Mujawo & Anor v Nhamoinesu & 2 Ors (HC 5061 of 2020; HH 634 of 2020) [2020] ZWHHC 634 (7 October 2020)


3

HH 634-20

HC 5061/20




PELAGIA MAKUMBE MUJAWO

and

ANTONY MUJAWO

versus

RODNEY NHAMOINESU

and

MASTER OF HIGH COURT

and

RUFARO MUTSA NYAMUTOWA



HIGH COURT OF ZIMBABWE

TSANGA J

HARARE, 7 October 2020


Chamber application

(In her capacity as curator ad litem for minor child LTM born 11 November 2004)


TSANGA J: A chamber application for guardianship for a minor child born 11 November 2004 was placed before me. The applicants are husband and wife residing in the UK. The exact nature of their relationship to the minor child is not expounded. The child’s mother died in 2016 and it is said that the minor is being looked after by an uncle who is now unable to care for him due to ill health. The child’s father is said to have walked out on the mother of the child sometime in 2007 and since then has never come back. Some curator ad litem was appointed by the court and submitted a report.

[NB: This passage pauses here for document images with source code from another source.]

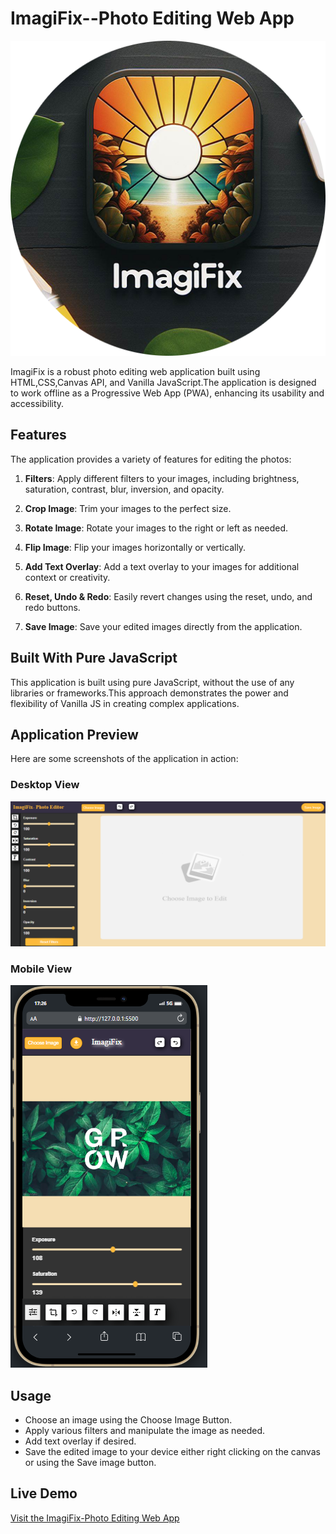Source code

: # ImagiFix--Photo Editing Web App

<div align="center">
  <img src="img/logo-512x512.png" alt="Image logo">
</div>

ImagiFix is a robust photo editing web application built using HTML,CSS,Canvas API, and Vanilla JavaScript.The application is designed to work offline as a Progressive Web App (PWA), enhancing its usability and accessibility.

## Features

The application provides a variety of features for editing the photos:

1. **Filters**:
 Apply different filters to your images, including brightness, saturation, contrast, blur, inversion, and opacity.

2. **Crop Image**:
 Trim your images to the perfect size.

3. **Rotate Image**: 
Rotate your images to the right or left as needed.

4. **Flip Image**:
 Flip your images horizontally or vertically.

5. **Add Text Overlay**: 
Add a text overlay to your images for additional context or creativity.

6. **Reset, Undo & Redo**:
Easily revert changes using the reset, undo, and redo buttons.

7. **Save Image**: 
Save your edited images directly from the application.

## Built With Pure JavaScript

This application is built using pure JavaScript, without the use of any libraries or frameworks.This approach demonstrates the power and flexibility of Vanilla JS in creating complex applications.

## Application Preview

Here are some screenshots of the application in action:

### Desktop View

![Desktop View](/img/desktop%20view.png)

### Mobile View

![Mobile View](/img/mobile%20view.png)

## Usage
- Choose an image using the Choose Image Button.
- Apply various filters and manipulate the image as needed.
- Add text overlay if desired.
- Save the edited image to your device either right clicking on the canvas or using the Save image button.

## Live Demo
[Visit the ImagiFix-Photo Editing Web App](https://imagi-fix.vercel.app)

The report is largely cut and paste in that it simply regurgitates what is contained in the first applicant’s affidavit. This is to the effect that they are residents of the United Kingdom with indefinite leave to remain in the United Kingdom. They run a company which enables them to sustain a life there. The applicants aver that they have been assisting with the minor child’s school fees, food and groceries when the need arose since that time. The first applicant in particular says when the minor’s mother died in 2016, she took over the role of mother by giving him provisions that he required. Notably zero is no evidence attached to support the assertion that the applicants have indeed been playing the financial role they allege in the child’s life. The applicants now wish to give him a better home and to advance his education in the United Kingdom. They purport to have found him a place at the University of Sheffield.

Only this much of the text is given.